By selective etch, remove the SiGe layer in described array fin-shaped active area, form three-dimensional array type silicon nanowires;

On described three-dimensional array type silicon nanowires, body silicon substrate and source-drain area, form grid oxic horizon;

On the body silicon substrate between described source-drain area, form grid;

Between described source-drain area and described grid, form spacer medium layer.

2. the three-dimensional array type SiNWFET preparation method based on body silicon as claimed in claim 1, is characterized in that, the nearest one deck of the described body silicon substrate of distance is SiGe layer, apart from body silicon substrate one deck farthest, is also SiGe layer.

3. the three-dimensional array type SiNWFET preparation method based on body silicon as claimed in claim 1, is characterized in that, before described SiGe layer and Si layer are carried out to photoetching and etching, Implantation is carried out in the region between described source-drain area.

4. the three-dimensional array type SiNWFET preparation method based on body silicon as claimed in claim 1, is characterized in that, before described SiGe layer and Si layer are carried out to photoetching and etching, described source-drain area is carried out to Implantation.

5. the three-dimensional array type SiNWFET preparation method based on body silicon as claimed in claim 1, is characterized in that, after forming grid, described source-drain area is carried out to Implantation on the body silicon substrate between described source-drain area.

6. the three-dimensional array type SiNWFET preparation method based on body silicon as claimed in claim 1, is characterized in that, described selective etch adopts time normal pressure chemical gas phase etching method.

7. the three-dimensional array type SiNWFET preparation method based on body silicon as claimed in claim 6, it is characterized in that, described time normal pressure chemical gas phase etching method adopts hydrogen and chlorine hydride mixed gas body, wherein the temperature of hydrogen and chlorine hydride mixed gas body is between 600 ℃～800 ℃, and wherein the dividing potential drop of hydrogen chloride is greater than 300Torr.

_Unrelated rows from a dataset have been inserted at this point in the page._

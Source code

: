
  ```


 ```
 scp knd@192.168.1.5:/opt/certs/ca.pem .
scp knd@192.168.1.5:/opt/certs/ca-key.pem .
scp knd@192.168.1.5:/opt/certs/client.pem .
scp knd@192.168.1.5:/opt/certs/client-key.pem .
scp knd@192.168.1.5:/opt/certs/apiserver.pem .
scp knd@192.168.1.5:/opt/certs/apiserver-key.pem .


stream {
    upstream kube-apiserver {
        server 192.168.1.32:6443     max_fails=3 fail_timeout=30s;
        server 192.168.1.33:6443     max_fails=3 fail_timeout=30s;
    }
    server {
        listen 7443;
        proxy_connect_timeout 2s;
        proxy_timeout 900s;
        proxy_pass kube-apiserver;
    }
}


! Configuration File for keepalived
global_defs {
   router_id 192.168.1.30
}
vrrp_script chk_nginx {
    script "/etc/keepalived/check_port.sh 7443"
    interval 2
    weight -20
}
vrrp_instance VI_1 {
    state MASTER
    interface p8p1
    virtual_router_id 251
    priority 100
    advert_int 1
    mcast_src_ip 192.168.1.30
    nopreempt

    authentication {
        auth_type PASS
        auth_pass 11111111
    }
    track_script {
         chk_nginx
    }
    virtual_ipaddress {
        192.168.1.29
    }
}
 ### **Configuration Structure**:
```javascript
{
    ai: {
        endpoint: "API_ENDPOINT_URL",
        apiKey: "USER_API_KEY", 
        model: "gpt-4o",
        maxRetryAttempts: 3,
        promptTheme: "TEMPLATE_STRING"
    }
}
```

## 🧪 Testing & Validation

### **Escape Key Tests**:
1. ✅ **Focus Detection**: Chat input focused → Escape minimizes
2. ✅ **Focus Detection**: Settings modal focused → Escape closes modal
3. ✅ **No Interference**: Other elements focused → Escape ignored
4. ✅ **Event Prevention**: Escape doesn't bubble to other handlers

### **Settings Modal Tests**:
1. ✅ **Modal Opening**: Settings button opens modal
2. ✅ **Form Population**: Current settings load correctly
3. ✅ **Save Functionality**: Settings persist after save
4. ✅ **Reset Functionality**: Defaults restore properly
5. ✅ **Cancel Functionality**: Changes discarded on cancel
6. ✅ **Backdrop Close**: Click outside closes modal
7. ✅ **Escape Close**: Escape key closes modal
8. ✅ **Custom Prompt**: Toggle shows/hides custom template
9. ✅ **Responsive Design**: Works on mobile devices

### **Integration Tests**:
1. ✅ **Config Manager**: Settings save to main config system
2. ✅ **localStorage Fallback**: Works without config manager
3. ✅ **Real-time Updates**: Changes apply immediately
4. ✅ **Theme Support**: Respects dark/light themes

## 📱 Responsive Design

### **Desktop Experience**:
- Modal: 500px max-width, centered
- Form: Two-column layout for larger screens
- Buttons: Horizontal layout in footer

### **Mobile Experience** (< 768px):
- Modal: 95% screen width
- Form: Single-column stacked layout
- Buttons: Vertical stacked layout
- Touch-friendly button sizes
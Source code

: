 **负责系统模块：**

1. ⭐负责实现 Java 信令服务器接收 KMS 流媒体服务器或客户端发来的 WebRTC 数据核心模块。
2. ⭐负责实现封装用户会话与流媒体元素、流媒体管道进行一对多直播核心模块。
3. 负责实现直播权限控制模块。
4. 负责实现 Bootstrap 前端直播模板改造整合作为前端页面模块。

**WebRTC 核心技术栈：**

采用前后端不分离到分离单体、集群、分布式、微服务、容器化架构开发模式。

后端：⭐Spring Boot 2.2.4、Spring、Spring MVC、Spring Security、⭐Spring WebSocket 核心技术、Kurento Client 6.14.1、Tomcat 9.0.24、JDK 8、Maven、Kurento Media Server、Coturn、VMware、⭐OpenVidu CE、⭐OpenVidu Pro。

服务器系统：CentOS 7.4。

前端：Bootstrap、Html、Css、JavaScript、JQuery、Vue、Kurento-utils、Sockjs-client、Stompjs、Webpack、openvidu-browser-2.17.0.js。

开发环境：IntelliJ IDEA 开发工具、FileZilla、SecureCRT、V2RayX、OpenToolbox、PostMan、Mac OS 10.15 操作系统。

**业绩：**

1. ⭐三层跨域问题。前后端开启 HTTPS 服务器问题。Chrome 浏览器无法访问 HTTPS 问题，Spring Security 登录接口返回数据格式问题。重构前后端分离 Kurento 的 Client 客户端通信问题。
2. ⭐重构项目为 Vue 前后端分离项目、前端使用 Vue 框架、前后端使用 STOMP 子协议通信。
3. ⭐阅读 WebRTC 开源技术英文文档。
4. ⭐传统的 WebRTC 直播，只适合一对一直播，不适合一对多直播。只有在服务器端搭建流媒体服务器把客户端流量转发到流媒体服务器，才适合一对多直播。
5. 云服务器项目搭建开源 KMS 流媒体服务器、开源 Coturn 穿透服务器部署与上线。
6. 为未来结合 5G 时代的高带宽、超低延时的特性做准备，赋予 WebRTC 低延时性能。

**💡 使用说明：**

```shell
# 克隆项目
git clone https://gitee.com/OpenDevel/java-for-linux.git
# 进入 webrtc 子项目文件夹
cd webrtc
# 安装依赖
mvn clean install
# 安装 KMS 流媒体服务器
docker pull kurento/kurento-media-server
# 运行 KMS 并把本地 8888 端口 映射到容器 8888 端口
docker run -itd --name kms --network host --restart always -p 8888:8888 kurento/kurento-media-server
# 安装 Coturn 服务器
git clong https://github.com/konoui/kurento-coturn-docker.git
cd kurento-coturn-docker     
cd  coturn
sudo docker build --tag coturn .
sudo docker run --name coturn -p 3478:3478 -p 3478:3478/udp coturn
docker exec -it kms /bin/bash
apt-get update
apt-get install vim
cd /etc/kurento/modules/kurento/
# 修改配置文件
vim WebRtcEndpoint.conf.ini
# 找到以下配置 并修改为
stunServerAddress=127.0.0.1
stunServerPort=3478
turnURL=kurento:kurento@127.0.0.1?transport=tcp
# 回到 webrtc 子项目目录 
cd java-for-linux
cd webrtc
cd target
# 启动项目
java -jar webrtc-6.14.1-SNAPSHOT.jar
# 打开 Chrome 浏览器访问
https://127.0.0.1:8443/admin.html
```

8. the three-dimensional array type SiNWFET preparation method based on body silicon as claimed in claim 1, is characterized in that, every described silicon nanowires diameter is between 1 nanometer～1 micron.

9. the three-dimensional array type SiNWFET preparation method based on body silicon as claimed in claim 1, is characterized in that, the cross sectional shape of every described silicon nanowires is circular, horizontal track type or longitudinal track type.

10. the three-dimensional array type SiNWFET preparation method based on body silicon as claimed in claim 1, is characterized in that, before forming grid oxic horizon, also comprises on described three-dimensional array type silicon nanowires, body silicon substrate and source-drain area:

Described three-dimensional array type silicon nanowires is carried out to thermal oxidation;

Etch away the silicon dioxide that described thermal oxidation forms.

The 11. three-dimensional array type SiNWFET preparation methods based on body silicon as claimed in claim 1, is characterized in that, the material of described grid oxic horizon is silicon dioxide, silicon oxynitride or high K dielectric layer.

The 12. three-dimensional array type SiNWFET preparation methods based on body silicon as claimed in claim 11, is characterized in that, described high K dielectric layer is a kind of or its combination in any in HfO2, Al2O3, ZrO2.

The 13. three-dimensional array type SiNWFET preparation methods based on body silicon as claimed in claim 1, is characterized in that, the material of described grid is a kind of or its combination in any in polysilicon, amorphous silicon, metal.

The 14. three-dimensional array type SiNWFET preparation methods based on body silicon as claimed in claim 1, is characterized in that, the material of described spacer medium layer is silicon dioxide.